■ **What is being asked**:
Restate the records below exactly. Pictures are not part of the copy.

■ **Information**:
....

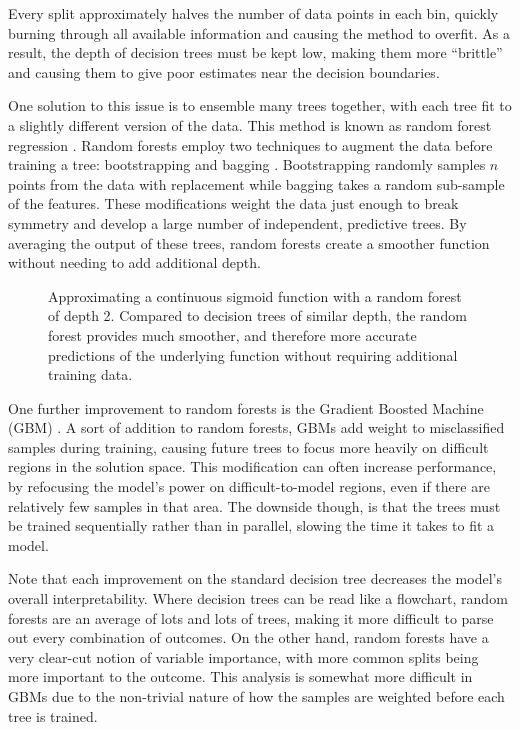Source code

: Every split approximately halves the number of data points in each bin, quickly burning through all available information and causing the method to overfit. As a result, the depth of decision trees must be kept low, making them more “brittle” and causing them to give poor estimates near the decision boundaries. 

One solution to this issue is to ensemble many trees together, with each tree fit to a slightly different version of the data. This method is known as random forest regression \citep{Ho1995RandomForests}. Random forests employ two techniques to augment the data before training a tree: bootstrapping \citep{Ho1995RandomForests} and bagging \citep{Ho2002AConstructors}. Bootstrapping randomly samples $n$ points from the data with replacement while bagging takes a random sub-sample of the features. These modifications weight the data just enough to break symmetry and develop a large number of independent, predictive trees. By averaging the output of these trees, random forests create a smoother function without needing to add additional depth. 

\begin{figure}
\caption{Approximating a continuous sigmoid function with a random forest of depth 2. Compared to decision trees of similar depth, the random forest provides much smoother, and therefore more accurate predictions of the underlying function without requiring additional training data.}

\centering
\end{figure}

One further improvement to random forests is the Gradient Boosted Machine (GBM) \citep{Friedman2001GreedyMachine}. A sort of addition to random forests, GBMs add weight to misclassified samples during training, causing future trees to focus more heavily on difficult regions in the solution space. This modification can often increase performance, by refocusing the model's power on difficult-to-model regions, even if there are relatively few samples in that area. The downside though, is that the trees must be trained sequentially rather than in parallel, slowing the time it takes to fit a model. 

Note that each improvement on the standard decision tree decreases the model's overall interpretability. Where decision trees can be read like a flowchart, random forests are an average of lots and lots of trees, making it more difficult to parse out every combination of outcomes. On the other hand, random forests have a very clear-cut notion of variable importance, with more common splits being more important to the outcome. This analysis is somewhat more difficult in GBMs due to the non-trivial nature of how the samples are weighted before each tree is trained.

....

■ **Output for this exercise**:
Source code

: Every split approximately halves the number of data points in each bin, quickly burning through all available information and causing the method to overfit. As a result, the depth of decision trees must be kept low, making them more “brittle” and causing them to give poor estimates near the decision boundaries. 

One solution to this issue is to ensemble many trees together, with each tree fit to a slightly different version of the data. This method is known as random forest regression \citep{Ho1995RandomForests}. Random forests employ two techniques to augment the data before training a tree: bootstrapping \citep{Ho1995RandomForests} and bagging \citep{Ho2002AConstructors}. Bootstrapping randomly samples $n$ points from the data with replacement while bagging takes a random sub-sample of the features. These modifications weight the data just enough to break symmetry and develop a large number of independent, predictive trees. By averaging the output of these trees, random forests create a smoother function without needing to add additional depth. 

\begin{figure}
\caption{Approximating a continuous sigmoid function with a random forest of depth 2. Compared to decision trees of similar depth, the random forest provides much smoother, and therefore more accurate predictions of the underlying function without requiring additional training data.}

\centering
\end{figure}

One further improvement to random forests is the Gradient Boosted Machine (GBM) \citep{Friedman2001GreedyMachine}. A sort of addition to random forests, GBMs add weight to misclassified samples during training, causing future trees to focus more heavily on difficult regions in the solution space. This modification can often increase performance, by refocusing the model's power on difficult-to-model regions, even if there are relatively few samples in that area. The downside though, is that the trees must be trained sequentially rather than in parallel, slowing the time it takes to fit a model. 

Note that each improvement on the standard decision tree decreases the model's overall interpretability. Where decision trees can be read like a flowchart, random forests are an average of lots and lots of trees, making it more difficult to parse out every combination of outcomes. On the other hand, random forests have a very clear-cut notion of variable importance, with more common splits being more important to the outcome. This analysis is somewhat more difficult in GBMs due to the non-trivial nature of how the samples are weighted before each tree is trained.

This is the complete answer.